Dépassant les 35 mkg, le couple est jugé
« phénoménal » par Auto Moto.
« À l'utilisation, cette caractéristique apparaît
effectivement sous la forme d'une excellente disponibilité et d'une
impression d'invincibilité en reprises », rapporte, à la
mi-mars, Le Moniteur automobile.
« C'est surtout aux allures élevées que les capacités de
remise en vitesse de l'Alpine sont impressionnantes. Entre 150 et 200
km/h, elle paraît ainsi en mesure de tenir tête à n'importe quel caïd
des autobahn. »
Vive et maniable
« On peut aisément soutenir le 250 km/h
compteur sans se faire peur au passage des ponts », poursuit
le magazine. Certes, Henri Pescarolo aurait « apprécié une
meilleure stabilité à très haute vitesse ». Il déplore, en
outre, « le manque d'un autobloquant [qui] autorise des
patinages de la roue intérieure en virage très serré ». Le
pilote n'en tarit pas moins d'éloges au sujet de l'A610 :
« Elle est merveilleusement vive et maniable, mais elle offre
en même temps une bonne neutralité en appui, pour devenir survireuse à
la limite. » Le comportement routier bénéficie d'une
répartition des masses optimisée, seuls 43 % du poids
s'exerçant sur l'essieu avant ; c'était une gageure, étant
donné l'implantation du moteur en porte-à-faux-arrière – une
architecture héritée de la 4CV, et partagée avec la 911 qui la tenait
elle-même de la Coccinelle !
Moins de trois ans après sa sortie, en décembre 1993, l'A610
se trouve confrontée à la Safrane Biturbo dans les colonnes de L'Action auto :
« La prise de conscience de la vitesse y est plus rapide et la
consommation d'influx nerveux plus importante. La sécurité n'est
vraiment pas négligée mais la conduite, moins assistée, de l'A610 est
plus complète, plus authentique. » En résumé,
« déplacer une Alpine est aisé, la mener rapidement,
envisageable, mais jouer avec ses limites exige du talent.
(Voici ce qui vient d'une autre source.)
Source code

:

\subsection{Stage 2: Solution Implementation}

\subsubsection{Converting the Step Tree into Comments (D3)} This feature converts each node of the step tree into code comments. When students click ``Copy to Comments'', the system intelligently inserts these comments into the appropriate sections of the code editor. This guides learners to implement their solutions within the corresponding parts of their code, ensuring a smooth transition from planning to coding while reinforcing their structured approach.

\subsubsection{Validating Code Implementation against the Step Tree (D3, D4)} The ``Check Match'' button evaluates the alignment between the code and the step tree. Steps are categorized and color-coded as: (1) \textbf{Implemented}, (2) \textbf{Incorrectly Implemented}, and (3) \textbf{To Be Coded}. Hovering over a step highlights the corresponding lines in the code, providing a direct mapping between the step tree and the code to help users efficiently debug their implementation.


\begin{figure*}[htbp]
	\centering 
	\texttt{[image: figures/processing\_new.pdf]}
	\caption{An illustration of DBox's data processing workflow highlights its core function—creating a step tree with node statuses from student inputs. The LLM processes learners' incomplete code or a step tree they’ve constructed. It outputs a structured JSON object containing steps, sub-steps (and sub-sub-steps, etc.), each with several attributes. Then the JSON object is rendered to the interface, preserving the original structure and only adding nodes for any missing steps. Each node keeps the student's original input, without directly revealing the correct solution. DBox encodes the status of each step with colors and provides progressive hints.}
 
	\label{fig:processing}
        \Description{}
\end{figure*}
Heureusement, elle s'avère assez tolérante si l'on prend soin de ne pas
rater de leçons de la bible du pilotage. » Facile, donc, mais
nullement aseptisée ! « C'est l'Alpine qui se montre
la plus généreuse en sensations », conclut Henri Pescarolo,
qui la compare aux Carrera et 300 ZX. « L'Alpine A610
reste une authentique GT, de celles qui font vibrer les cœurs et
mouiller la combinaison », renchérit Auto Moto,
dont la rédaction salue, en septembre 1992, « une véritable
sportive quatre places, ni trop pure, ni trop dure ».
Exceptionnelle et familière à la fois
« Reste le prix », jugé
« prohibitif », un an plus tard, par L'Action
auto, « surtout si l'on tient compte [...] des prix
pratiqué par la concurrence : une Mazda RX-7 coûte près de
100 000 francs de moins ! » Le temps ayant passé, ces
considérations mesquines ne sont plus de mise. Étant donné
les témoignages recueillis dans la presse, l'absence de coffre
constitue, à nos yeux, le seul défaut de cette excellente voiture. Les
sacs de voyage trouvent refuge à l'arrière, où sont aménagées deux
places confinées, séparées par un large tunnel.... Ambiance !
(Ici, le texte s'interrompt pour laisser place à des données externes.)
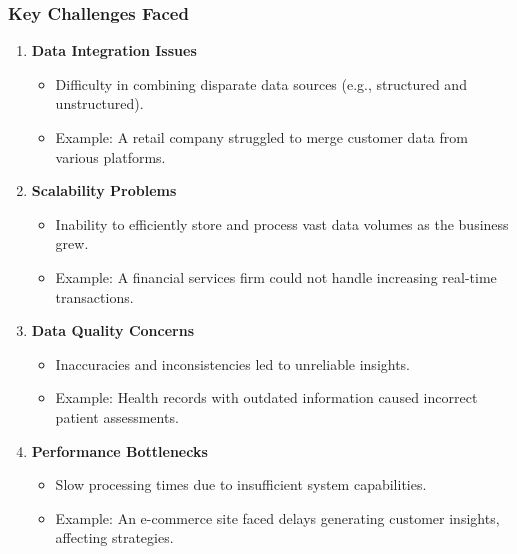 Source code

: \documentclass[aspectratio=169]{beamer}
\begin{document}
\begin{frame}[fragile]
    \frametitle{Key Challenges Faced}
    \begin{enumerate}
        \item \textbf{Data Integration Issues}
          \begin{itemize}
              \item Difficulty in combining disparate data sources (e.g., structured and unstructured).
              \item Example: A retail company struggled to merge customer data from various platforms.
          \end{itemize}
          
        \item \textbf{Scalability Problems}
          \begin{itemize}
              \item Inability to efficiently store and process vast data volumes as the business grew.
              \item Example: A financial services firm could not handle increasing real-time transactions.
          \end{itemize}
          
        \item \textbf{Data Quality Concerns}
          \begin{itemize}
              \item Inaccuracies and inconsistencies led to unreliable insights.
              \item Example: Health records with outdated information caused incorrect patient assessments.
          \end{itemize}
          
        \item \textbf{Performance Bottlenecks}
          \begin{itemize}
              \item Slow processing times due to insufficient system capabilities.
              \item Example: An e-commerce site faced delays generating customer insights, affecting strategies.
          \end{itemize}
    \end{enumerate}
\end{frame}
\end{document}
En cas de crevaison, l'emplacement réservé à a roue de secours, sous
le capot avant, s'avère trop étroit pour accueillir la roue
défectueuse. Aussi Le Moniteur automobile
s'interroge-t-il avec philosophie : « Si une housse a
été prévue pour emballer la roue [...] et si des sangles permettent de
l'arrimer sur les dossiers rabattus des sièges arrière, on ne sait pas
encore où l'on mettra les passagers ou les bagages qui s'y trouvaient
en cas de crevaison. Glorieuse incertitude de la voiture de
sport. »
Bien que le volant ne soit pas réglable, « la
position de conduite est parfaite et donne le sentiment de faire
vraiment corps avec la machine », assure Jean-Luc Colin.
S'exprimant dans L'Action auto en
octobre 1992, il juge toutefois « affligeante » la
présentation de la planche de bord. « La finition inspire
[...] globalement confiance », mais « tout cela
manque terriblement de classe », confirme Le Moniteur
automobile. Henri Pescarolo se montre moins critique à l'égard du
tableau de bord : « sans être un exemple
d'harmonie », il lui semble « élégant, clair et
très lisible ». C'est l'avis d'un pilote, qu'on se le dise !
Manifestement, on reprochait à l'Alpine de ne pas suffisamment
cacher ses origines. L'A610 partage effectivement des gènes avec de
banales familiales, telles les R11 TXE et 21 TSE dans
lesquelles nous avons jadis voyagé. « Les commodos d'origine
Renault font pâle figure », regrette Auto Moto
en septembre 1992. « C'est toujours un peu gênant de retrouver
dans une voiture chère et luxueuse les mêmes éléments que dans les
modèles du bas de gamme », estime Henri Pescarolo.
Vraiment ? Exceptionnelle à plus d'une titre, l'A610 nous
apparaît néanmoins familière. La nostalgie aidant, cela participe de
son charmé. Puisse sa côte ne pas trop flamber, dans l'attente du jour
où nous partirons, peut-être, en quête d'un exemplaire !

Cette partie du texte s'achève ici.